The worldspace is stream loaded, so the "load screens" are hidden in the background as you move. That can't be done completely in the city, since they don't know which building you are going into.
Sure they do. There aren't many secret entrances are there?
You only need to load the interiors starting within a certain range of the entrance. Think of a large semicircle on the ground outside your door. Divide that circle up into levels, and as you approach the door, you step on a strip of the semicircle that triggers more and more detail to be loaded into memory. There are also probably common objects in all buildings that could stay stored in a small cache. Combine that with culling which they first introduced in a basic manner in FO3, and it's not like the GPU is going to be rendering all the objects in all the houses at once. You don't need to stream the content of the house down the road if you're standing right next to the door of another house.
The problem I think is keeping the exterior entirely in cache while you remain indoors. Or, they could do the opposite of what I described above. As you get further inside the house, start unloading the city from memory. I know when I play though, I usually don't even *get* a load screen after leaving an interior.
I imagine though that the above is hard to accomplish with the memory constraints on consoles.
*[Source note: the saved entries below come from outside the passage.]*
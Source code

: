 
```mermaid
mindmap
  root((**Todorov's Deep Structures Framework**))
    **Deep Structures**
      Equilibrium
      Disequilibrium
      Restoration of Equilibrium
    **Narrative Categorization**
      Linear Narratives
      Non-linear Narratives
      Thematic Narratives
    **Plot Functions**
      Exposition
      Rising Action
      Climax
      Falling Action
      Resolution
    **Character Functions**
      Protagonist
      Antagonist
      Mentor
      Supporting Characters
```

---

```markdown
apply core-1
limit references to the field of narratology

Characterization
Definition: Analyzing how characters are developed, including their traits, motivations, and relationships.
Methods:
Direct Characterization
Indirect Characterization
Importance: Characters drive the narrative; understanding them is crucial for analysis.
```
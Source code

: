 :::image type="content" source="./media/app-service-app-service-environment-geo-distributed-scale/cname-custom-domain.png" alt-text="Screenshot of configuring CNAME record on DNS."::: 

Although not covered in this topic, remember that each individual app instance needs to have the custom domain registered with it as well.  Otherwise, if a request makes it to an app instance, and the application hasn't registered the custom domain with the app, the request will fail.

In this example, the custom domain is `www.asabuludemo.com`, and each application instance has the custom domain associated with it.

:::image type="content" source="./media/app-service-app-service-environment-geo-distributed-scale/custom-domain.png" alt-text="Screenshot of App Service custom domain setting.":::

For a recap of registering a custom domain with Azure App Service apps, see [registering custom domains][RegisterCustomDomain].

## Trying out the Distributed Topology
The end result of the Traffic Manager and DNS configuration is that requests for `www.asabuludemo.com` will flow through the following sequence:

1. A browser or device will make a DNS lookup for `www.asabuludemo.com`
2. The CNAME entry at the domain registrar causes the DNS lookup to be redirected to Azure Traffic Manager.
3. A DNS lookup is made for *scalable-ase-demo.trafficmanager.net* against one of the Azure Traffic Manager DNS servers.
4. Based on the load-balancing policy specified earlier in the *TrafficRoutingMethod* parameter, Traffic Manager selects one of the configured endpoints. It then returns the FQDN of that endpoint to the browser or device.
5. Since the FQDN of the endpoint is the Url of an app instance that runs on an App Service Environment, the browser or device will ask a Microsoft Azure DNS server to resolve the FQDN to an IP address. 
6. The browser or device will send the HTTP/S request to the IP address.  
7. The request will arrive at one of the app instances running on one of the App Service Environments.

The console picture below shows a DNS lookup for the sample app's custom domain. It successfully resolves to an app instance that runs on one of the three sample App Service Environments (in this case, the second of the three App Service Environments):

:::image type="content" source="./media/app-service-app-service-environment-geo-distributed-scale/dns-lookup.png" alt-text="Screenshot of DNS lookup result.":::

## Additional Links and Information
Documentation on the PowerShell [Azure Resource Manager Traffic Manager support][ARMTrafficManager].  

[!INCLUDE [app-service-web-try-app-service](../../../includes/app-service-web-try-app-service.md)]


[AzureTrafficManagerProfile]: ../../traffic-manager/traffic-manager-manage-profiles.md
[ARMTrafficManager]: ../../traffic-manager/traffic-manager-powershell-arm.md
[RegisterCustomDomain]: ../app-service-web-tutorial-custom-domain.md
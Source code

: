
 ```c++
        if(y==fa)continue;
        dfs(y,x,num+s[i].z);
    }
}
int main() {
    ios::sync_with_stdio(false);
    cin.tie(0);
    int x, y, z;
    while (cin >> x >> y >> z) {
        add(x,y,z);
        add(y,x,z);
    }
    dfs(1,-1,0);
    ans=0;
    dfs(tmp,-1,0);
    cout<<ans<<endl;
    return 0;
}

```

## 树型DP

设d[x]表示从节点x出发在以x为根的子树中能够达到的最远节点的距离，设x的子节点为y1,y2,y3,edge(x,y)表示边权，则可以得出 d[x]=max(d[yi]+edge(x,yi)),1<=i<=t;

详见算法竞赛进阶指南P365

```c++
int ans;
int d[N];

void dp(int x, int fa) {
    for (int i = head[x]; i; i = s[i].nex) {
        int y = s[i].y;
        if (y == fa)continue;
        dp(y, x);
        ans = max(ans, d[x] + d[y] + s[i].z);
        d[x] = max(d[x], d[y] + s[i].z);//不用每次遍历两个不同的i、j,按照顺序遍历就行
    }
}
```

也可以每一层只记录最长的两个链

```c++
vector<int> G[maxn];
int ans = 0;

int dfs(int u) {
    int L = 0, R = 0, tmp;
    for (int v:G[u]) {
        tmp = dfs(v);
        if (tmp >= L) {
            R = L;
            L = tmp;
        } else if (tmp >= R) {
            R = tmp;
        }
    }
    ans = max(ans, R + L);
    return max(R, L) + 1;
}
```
With that said, I'm fine with interior load screens, and as you said this is probably a good explanation as to why they don't bother:
More importantly, the buildings in the cities in Oblivion are compressed in size. The interiors are almost always larger than the exteriors, and sometimes don't even match the shape of the outside. Making the buildings big enough to contain their own insides would require making the cities take up more landscape and leave less room for wilderness. It would also require the interior and exterior designers to work much more closely together instead of creating their sections separately based on concept designs.
Edit:
It's like in Oblivion, I imagine when you were riding on a horse in a certain direction, they weren't focusing on loading the cells behind you, they were probably predictively loading the content ahead of you, to fade in as naturally as possible. Of course that engine did poorly enough that there was always stutter and pop-in.